Life Without George is a BBC comedy series created and written by Penny Croft (Val Hudson also wrote part of some episodes). The executive producer was Robin Nash and its producer was Susan Belbin. Starring Carol Royle and Simon Cadell, it centred on a young woman's struggle to adapt to life after being left by her partner, George.
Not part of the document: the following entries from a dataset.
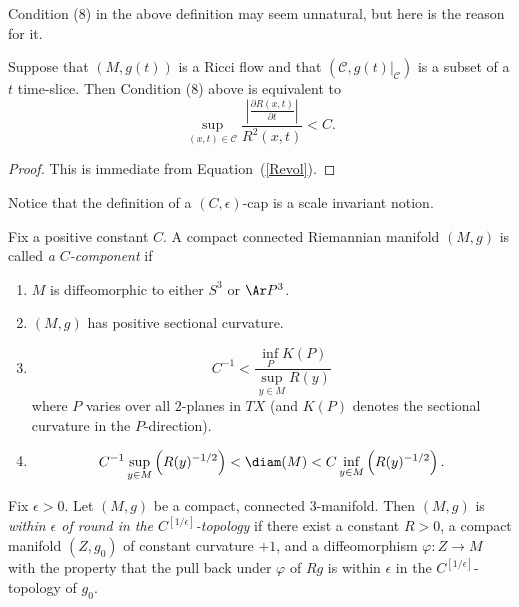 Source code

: Condition (8) in the above definition may seem unnatural, but here
is the reason for it.

\begin{claim}\label{claim:cap-condition-time-derivative-equivalence}
\label{partialtR}
Suppose that $(M,g(t))$ is a Ricci flow and that $\left({\mathcal
C},g(t)|_{\mathcal C}\right)$ is a subset of a $t$ time-slice. Then
Condition (8) above is equivalent to
$$\sup_{(x,t)\in {\mathcal C}}\frac{\left|\frac{\partial R(x,t)}{\partial
t}\right|}{R^2(x,t)}<C.$$
\end{claim}

\begin{proof}
This is immediate from Equation~(\ref{Revol}).
\end{proof}


Notice that the definition of a $(C,\epsilon)$-cap is a scale
invariant notion.

\begin{definition}[$C$-component]\label{def:c-component}
\label{Ccomponent}
Fix a positive constant $C$. A compact connected Riemannian manifold
$(M,g)$ is called {\em a $C$-component} if
\begin{enumerate}
\item[(1)] $M$ is diffeomorphic to either $S^3$ or $\Ar P^3$.
\item[(2)] $(M,g)$ has positive sectional curvature.
\item[(3)] $$C^{-1}<\frac{\inf_{P}K(P)}{\sup_{y\in M}R(y)}$$
where $P$ varies over all $2$-planes in $TX$ (and $K(P)$ denotes the
sectional curvature in the $P$-direction).
\item[(4)] $$C^{-1}\sup_{y\in M}\left(R(y)^{-1/2}\right)<\diam(M)<C\inf_{y\in M}\left(R(y)^{-1/2}\right).$$
\end{enumerate}
\end{definition}


\begin{definition}\label{def:epsilon-round-component}
\label{defnepsround}
Fix $\epsilon>0$. Let $(M,g)$ be a compact, connected $3$-manifold.
Then $(M,g)$ is {\em within $\epsilon$ of round in the
$C^{[1/\epsilon]}$-topology} if there exist a constant $R>0$, a
compact manifold $(Z,g_0)$ of constant curvature $+1$, and a
diffeomorphism $\varphi\colon Z\to M$ with the property that the
pull back under $\varphi$ of $Rg$ is within $\epsilon$ in the
$C^{[1/\epsilon]}$-topology of $g_0$.
\end{definition}



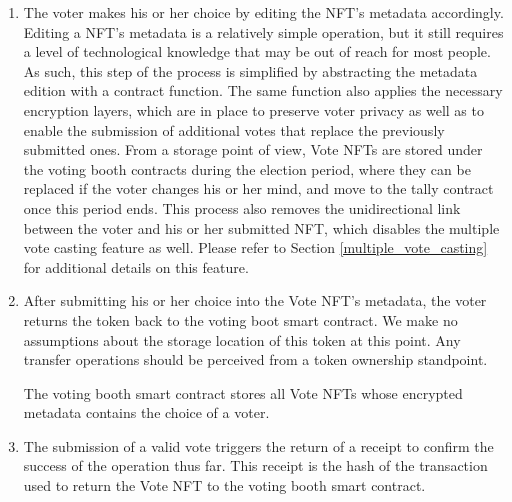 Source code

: \documentclass[../main.tex]{subfiles}
\begin{document}
\begin{enumerate}
    \item{The voter makes his or her choice by editing the NFT's metadata accordingly. Editing a NFT's metadata is a relatively simple operation, but it still requires a level of technological knowledge that may be out of reach for most people. As such, this step of the process is simplified by abstracting the metadata edition with a contract function. The same function also applies the necessary encryption layers, which are in place to preserve voter privacy as well as to enable the submission of additional votes that replace the previously submitted ones. From a storage point of view, Vote NFTs are stored under the voting booth contracts during the election period, where they can be replaced if the voter changes his or her mind, and move to the tally contract once this period ends. This process also removes the unidirectional link between the voter and his or her submitted NFT, which disables the multiple vote casting feature as well. Please refer to Section \ref{multiple_vote_casting} for additional details on this feature.}

    \item{After submitting his or her choice into the Vote NFT's metadata, the voter returns the token back to the voting boot smart contract. We make no assumptions about the storage location of this token at this point. Any transfer operations should be perceived from a token ownership standpoint.
          \par
          The voting booth smart contract stores all Vote NFTs whose encrypted metadata contains the choice of a voter.}

    \item{The submission of a valid vote triggers the return of a receipt to confirm the success of the operation thus far. This receipt is the hash of the transaction used to return the Vote NFT to the voting booth smart contract.}


\end{enumerate}
\end{document}
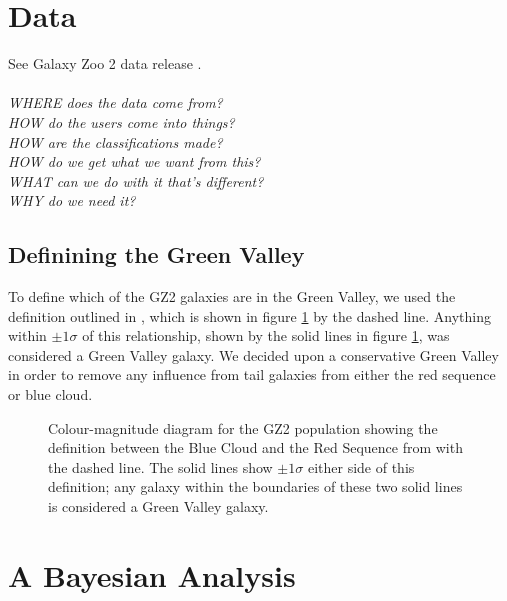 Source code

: \documentclass{mn2e}
\begin{document}
\section{Data}\label{data}
See Galaxy Zoo 2 data release \cite{GZ2}.
\\
\\
\emph{WHERE does the data come from? \\ HOW do the users come into things? \\ HOW are the classifications made? \\ HOW do we get what we want from this? \\ WHAT can we do with it that's different? \\ WHY do we need it?}

\subsection{Definining the Green Valley}
To define which of the GZ2 galaxies are in the Green Valley, we used the definition outlined in \citet{Baldry}, which is shown in figure \ref{CMGV} by the dashed line. Anything within $\pm 1\sigma$ of this relationship, shown by the solid lines in figure \ref{CMGV}, was considered a Green Valley galaxy. We decided upon a conservative Green Valley in order to remove any influence from tail galaxies from either the red sequence or blue cloud.

\begin{figure}
\caption{Colour-magnitude diagram for the GZ2 population showing the definition between the Blue Cloud and the Red Sequence from \citet{Baldry} with the dashed line. The solid lines show $\pm 1\sigma$ either side of this definition; any galaxy within the boundaries of these two solid lines is considered a Green Valley galaxy.}
\label{CMGV}
\end{figure}

\section{A Bayesian Analysis}\label{models}
\end{document}
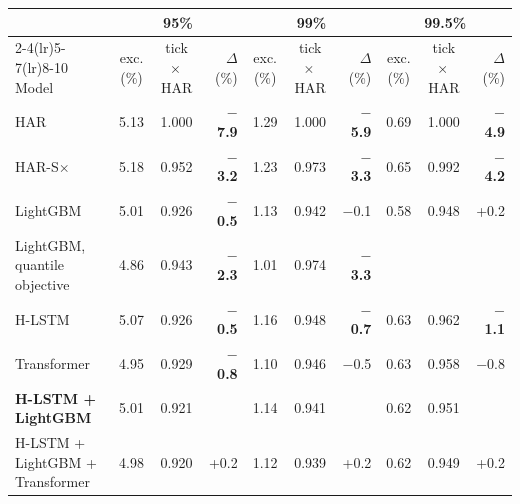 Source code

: \begin{tabular}{@{}lccrccrccr@{}}
\toprule
 & \multicolumn{3}{c}{95\%} & \multicolumn{3}{c}{99\%} & \multicolumn{3}{c}{99.5\%} \\
\cmidrule(lr){2-4}\cmidrule(lr){5-7}\cmidrule(lr){8-10}
Model & exc. (\%) & tick $\times$\,HAR & $\Delta$ (\%) & exc. (\%) & tick $\times$\,HAR & $\Delta$ (\%) & exc. (\%) & tick $\times$\,HAR & $\Delta$ (\%) \\
\midrule
HAR & 5.13 & 1.000 & \textbf{$-$7.9} & 1.29 & 1.000 & \textbf{$-$5.9} & 0.69 & 1.000 & \textbf{$-$4.9} \\
HAR-S$\times$ & 5.18 & 0.952 & \textbf{$-$3.2} & 1.23 & 0.973 & \textbf{$-$3.3} & 0.65 & 0.992 & \textbf{$-$4.2} \\
LightGBM & 5.01 & 0.926 & \textbf{$-$0.5} & 1.13 & 0.942 & $-$0.1 & 0.58 & 0.948 & +0.2 \\
LightGBM, quantile objective & 4.86 & 0.943 & \textbf{$-$2.3} & 1.01 & 0.974 & \textbf{$-$3.3} &  &  &  \\
H-LSTM & 5.07 & 0.926 & \textbf{$-$0.5} & 1.16 & 0.948 & \textbf{$-$0.7} & 0.63 & 0.962 & \textbf{$-$1.1} \\
Transformer & 4.95 & 0.929 & \textbf{$-$0.8} & 1.10 & 0.946 & $-$0.5 & 0.63 & 0.958 & $-$0.8 \\
\textbf{H-LSTM + LightGBM} & 5.01 & 0.921 &  & 1.14 & 0.941 &  & 0.62 & 0.951 &  \\
H-LSTM + LightGBM + Transformer & 4.98 & 0.920 & +0.2 & 1.12 & 0.939 & +0.2 & 0.62 & 0.949 & +0.2 \\
\bottomrule
\end{tabular}
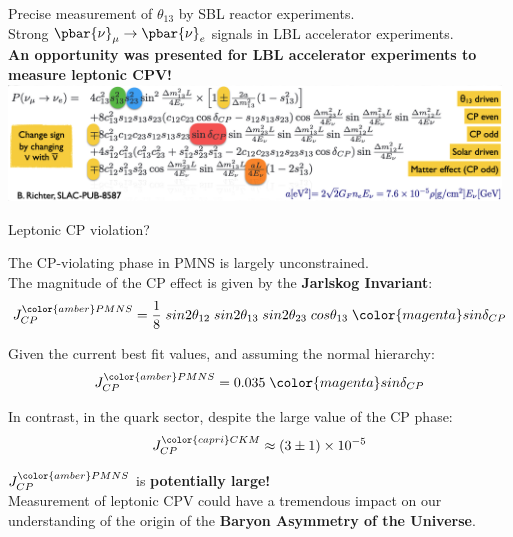 %
%
%
%
\begin{frame}{}

\begin{center}
Precise measurement of $\theta_{13}$ by SBL reactor experiments.\\
\vspace{0.2cm}
Strong $\pbar{\nu}_{\mu} \rightarrow \pbar{\nu}_{e}$ signals in LBL accelerator experiments.\\
\vspace{0.5cm}
{\bf An opportunity was presented for LBL accelerator experiments to measure leptonic CPV!}
\vspace{1.5cm}
\includegraphics[width=0.98\textwidth]{./images/osc101/numu2nue_full}
\end{center}

\end{frame}

%
%
%
\begin{frame}{Leptonic CP violation?}

The CP-violating phase in PMNS is largely unconstrained.\\
\vspace{0.2cm}
The magnitude of the CP effect  is given by the {\bf Jarlskog Invariant}:
\begin{equation*}
  J_{CP}^{{\color{amber}PMNS}} = \frac{1}{8} \; sin2\theta_{12} \; sin2\theta_{13} \;
     sin2\theta_{23} \; cos\theta_{13} \; {\color{magenta}
       sin\delta_{CP} }
\end{equation*}

Given the current best fit values, and assuming the normal hierarchy:
\begin{equation*}
  J_{CP}^{{\color{amber}PMNS}} = 0.035 \; {\color{magenta}sin\delta_{CP}}
\end{equation*}

In contrast, in the quark sector, despite the large value of the
CP phase:
\begin{equation*}
  J_{CP}^{{\color{capri}CKM}} \approx  (3 \pm 1) \times 10^{-5}
\end{equation*}

$J_{CP}^{{\color{amber}PMNS}}$ is {\bf potentially large!} \\
\vspace{0.2cm}
Measurement of leptonic CPV could have a tremendous impact on our understanding of the
origin of the {\bf Baryon Asymmetry of the Universe}.

\end{frame}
The series ran from 12 March 1987 to 4 May 1989. The theme tune was written and performed by Penny Croft.

==Cast==
- Jenny Russell – Carol Royle (Episodes 1–20)
- Larry Wade – Simon Cadell (Episodes 1–20)
- Mr Chambers – Ronald Fraser (Episodes 1–2,4–20)
- Amanda – Rosalind March (Episodes 1–13) Elizabeth Estensen (Episodes 14–20)
- Ben – Michael Thomas (Episodes 1–20)
- Sammy – Kenny Ireland (Episodes 1–6) Campbell Morrison (Episodes 7,9–20)
- Carol – Cheryl Maiker (Episodes 1, 4–20)
- Alison – Ann Thornton (Episodes 2,9)
- Dolores – Camille Coduri (Episode 4)
- Barbara – Susan Crowly (Episode 4)
- Alan – Aaran Harris (Episode 4)
- David Knight – Harold Innocent (Episodes 10,11)
- Gerald – Barry Woolgar (Episode 12, 13)
- Josephine – Selina Cadell (Episode 14–20)

==Screenings==

Life Without George was originally screened on BBC1 in the UK between 1987 and 1989. Each of the three series ran from March, with episodes released once a week; series 1 and 2 had six episodes each, series 3 had eight episodes. In the UK the entire show was repeated on UK GOLD twice weekly with a Tuesday night showing at 10.30pm and one around 11pm on Sundays.